Um tatu e sua carapaça
Por Fernando Molica em 13 de janeiro de 2019 | Comentários (0)
Embalado por uma caprichosa edição da Nós, Tatu, romance de estreia da francesa Paula Anacaona, é um divertido – e por vezes angustiante – passeio pelas relações de classe no Brasil, revela um olhar estrangeiro sobre as tensões que marcam o racismo entre nós. Uma visão original – a protagonista, Victoria, é filha de pai negro e mãe branca. E é rica, muito rica, e muito poderosa, preside uma grande empresa que tem sede em São Paulo.
As características da personagem – estrangeira, negra e milionária – permitem que ela tenha uma visão original do nosso cotidiano. Mais: fazem com que viva num permanente desconforto por não saber onde se encaixar numa sociedade desacostumada a conviver com pessoas assim.

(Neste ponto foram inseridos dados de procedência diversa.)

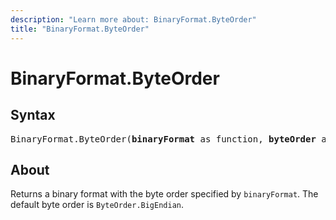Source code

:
 ```yaml
---
description: "Learn more about: BinaryFormat.ByteOrder"
title: "BinaryFormat.ByteOrder"
---
```

# BinaryFormat.ByteOrder

## Syntax

<pre>
BinaryFormat.ByteOrder(<b>binaryFormat</b> as function, <b>byteOrder</b> as number) as function
</pre>

## About

Returns a binary format with the byte order specified by `binaryFormat`. The default byte order is `ByteOrder.BigEndian`.
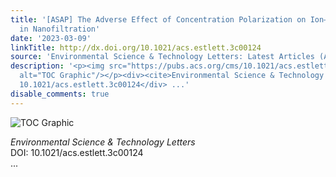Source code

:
 ```yaml
---
title: '[ASAP] The Adverse Effect of Concentration Polarization on Ion–Ion Selectivity
  in Nanofiltration'
date: '2023-03-09'
linkTitle: http://dx.doi.org/10.1021/acs.estlett.3c00124
source: 'Environmental Science & Technology Letters: Latest Articles (ACS Publications)'
description: '<p><img src="https://pubs.acs.org/cms/10.1021/acs.estlett.3c00124/asset/images/medium/ez3c00124_0004.gif"
  alt="TOC Graphic"/></p><div><cite>Environmental Science & Technology Letters</cite></div><div>DOI:
  10.1021/acs.estlett.3c00124</div> ...'
disable_comments: true
---
```

<p><img src="https://pubs.acs.org/cms/10.1021/acs.estlett.3c00124/asset/images/medium/ez3c00124_0004.gif" alt="TOC Graphic"/></p><div><cite>Environmental Science & Technology Letters</cite></div><div>DOI: 10.1021/acs.estlett.3c00124</div> ...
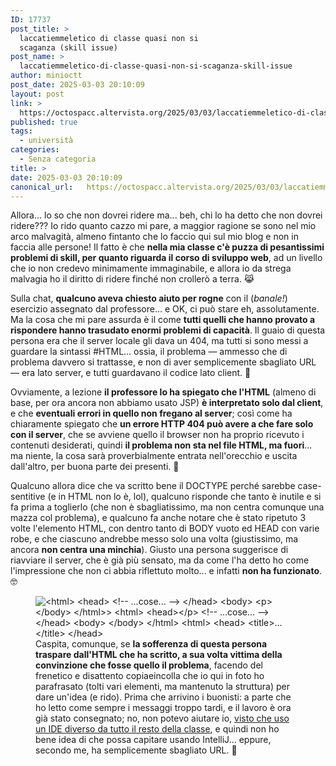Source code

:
 ```yaml
---
ID: 17737
post_title: >
  laccatiemmeletico di classe quasi non si
  scaganza (skill issue)
post_name: >
  laccatiemmeletico-di-classe-quasi-non-si-scaganza-skill-issue
author: minioctt
post_date: 2025-03-03 20:10:09
layout: post
link: >
  https://octospacc.altervista.org/2025/03/03/laccatiemmeletico-di-classe-quasi-non-si-scaganza-skill-issue/
published: true
tags:
  - università
categories:
  - Senza categoria
title: >
date: 2025-03-03 20:10:09
canonical_url:   https://octospacc.altervista.org/2025/03/03/laccatiemmeletico-di-classe-quasi-non-si-scaganza-skill-issue/
---
```

<!-- wp:paragraph -->
<p>Allora... lo so che non dovrei ridere ma... beh, chi lo ha detto che non dovrei ridere??? Io rido quanto cazzo mi pare, a maggior ragione se sono nel mio arco malvagità, almeno fintanto che lo faccio qui sul mio blog e non in faccia alle persone! Il fatto è che <strong>nella mia classe c'è puzza di pesantissimi problemi di skill, per quanto riguarda il corso di sviluppo web</strong>, ad un livello che io non credevo minimamente immaginabile, e allora io da strega malvagia ho il diritto di ridere finché non crollerò a terra. 😹</p>
<!-- /wp:paragraph -->

<!-- wp:paragraph -->
<p>Sulla chat, <strong>qualcuno aveva chiesto aiuto per rogne</strong> con il (<em>banale!</em>) esercizio assegnato dal professore... e OK, ci può stare eh, assolutamente. Ma la cosa che mi pare assurda è il come <strong>tutti quelli che hanno provato a rispondere hanno trasudato enormi problemi di capacità</strong>. Il guaio di questa persona era che il server locale gli dava un 404, ma tutti si sono messi a guardare la sintassi #HTML... ossia, il problema — ammesso che di problema davvero si trattasse, e non di aver semplicemente sbagliato URL — era lato server, e tutti guardavano il codice lato client. 🐒</p>
<!-- /wp:paragraph -->

<!-- wp:paragraph -->
<p>Ovviamente, a lezione <strong>il professore lo ha spiegato che l'HTML</strong> (almeno di base, per ora ancora non abbiamo usato JSP) <strong>è interpretato solo dal client</strong>, e che <strong>eventuali errori in quello non fregano al server</strong>; così come ha chiaramente spiegato che <strong>un errore HTTP 404 può avere a che fare solo con il server</strong>, che se avviene quello il browser non ha proprio ricevuto i contenuti desiderati, quindi <strong>il problema non sta nel file HTML, ma fuori</strong>... ma niente, la cosa sarà proverbialmente entrata nell'orecchio e uscita dall'altro, per buona parte dei presenti. 🚷</p>
<!-- /wp:paragraph -->

<!-- wp:paragraph -->
<p>Qualcuno allora dice che va scritto bene il DOCTYPE perché sarebbe case-sentitive (e in HTML non lo è, lol), qualcuno risponde che tanto è inutile e si fa prima a toglierlo (che non è sbagliatissimo, ma non centra comunque una mazza col problema), e qualcuno fa anche notare che è stato ripetuto 3 volte l'elemento HTML, con dentro tanto di BODY vuoto ed HEAD con varie robe, e che ciascuno andrebbe messo solo una volta (giustissimo, ma ancora <strong>non centra una minchia</strong>). Giusto una persona suggerisce di riavviare il server, che è già più sensato, ma da come l'ha detto ho come l'impressione che non ci abbia riflettuto molto... e infatti <strong>non ha funzionato</strong>. 🤓</p>
<!-- /wp:paragraph -->

<!-- wp:paragraph -->
<p></p>
<!-- /wp:paragraph -->

<!-- wp:image {"id":17740,"sizeSlug":"full","linkDestination":"none"} -->
<figure class="wp-block-image size-full"><img src="{{site.cdnurl}}/assets/uploads/2025/03/carbon.png" alt="<html&gt;
<head&gt;
  <!-- ...cose... --&gt;
</head&gt;
<body&gt;

</body&gt;
</html&gt;&gt;
<html&gt;
<head&gt;
  <!-- ...cose... --&gt;
</head&gt;
<body&gt;

</body&gt;
</html&gt;
<html&gt;
<head&gt;
  <title&gt;...</title&gt;
</head&gt;" class="wp-image-17740"/><figcaption class="wp-element-caption">Caspita, comunque, se <strong>la sofferenza di questa persona traspare dall'HTML che ha scritto, a sua volta vittima della convinzione che fosse quello il problema</strong>, facendo del frenetico e disattento copiaeincolla che io qui in foto ho parafrasato (tolti vari elementi, ma mantenuto la struttura) per dare un'idea (e rido). Prima che arrivino i buonisti: a parte che ho letto come sempre i messaggi troppo tardi, e il lavoro è ora già stato consegnato; no, non potevo aiutare io, <a href="/microblog-mirror/2025/03/01/gatto-di-tomba-con-caffe-universitario/">visto che uso un IDE diverso da tutto il resto della classe</a>, e quindi non ho bene idea di che possa capitare usando IntelliJ... eppure, secondo me, ha semplicemente sbagliato URL. 👃</figcaption></figure>
<!-- /wp:image -->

Nem ela sabe bem como administrar as próprias contradições.
No início do livro, Victoria se depara com o próprio preconceito – estranha quando um negro que usa dreadlocks a chama de “sister”, Como assim? “(,,,) não tenho nada em comum com esse rasta, fora a cor da pele, ainda que minha seja mais clara (…).” Ao longo do romance, narrado em primeira pessoa, descobre que sim, tinha muito em comum com o Negro (citado assim, com maiúscula).
Ela percebe que precisava criar o próprio papel, redefinir seus relacionamentos com a própria cor, com outros negros, com o Brasil, com a França, com os pais, com os ex-maridos, Irônica, não abre mão de definições cruéis para personagens que cruzam seu caminho, não poupa nem mesmo aqueles que a recebem num sarau literário promovido na periferia paulistana. Não nega seu lugar de observação, ainda que o saiba limitado. Tão restrito que, para facilitar a busca de si, resolve criar personagens, mulheres que representam diferentes possibilidades para sua vida.
O tatu do título é uma referência à comparação feita por aquele que viria a ocupar o posto de Segundo-Marido: “Você me lembra um tatu. Com sua carapaça, sua armadura de escamas, sua maneia de se enrolar sobre si mesma para se tornar uma bola compacta, impossível de abrir, de incomodar, de penetrar…”. O livro narra a tentativa de Victoria-Tatu de buscar uma uma saída, de não ficar apenas rolando por aí num território cheio de armadilhas.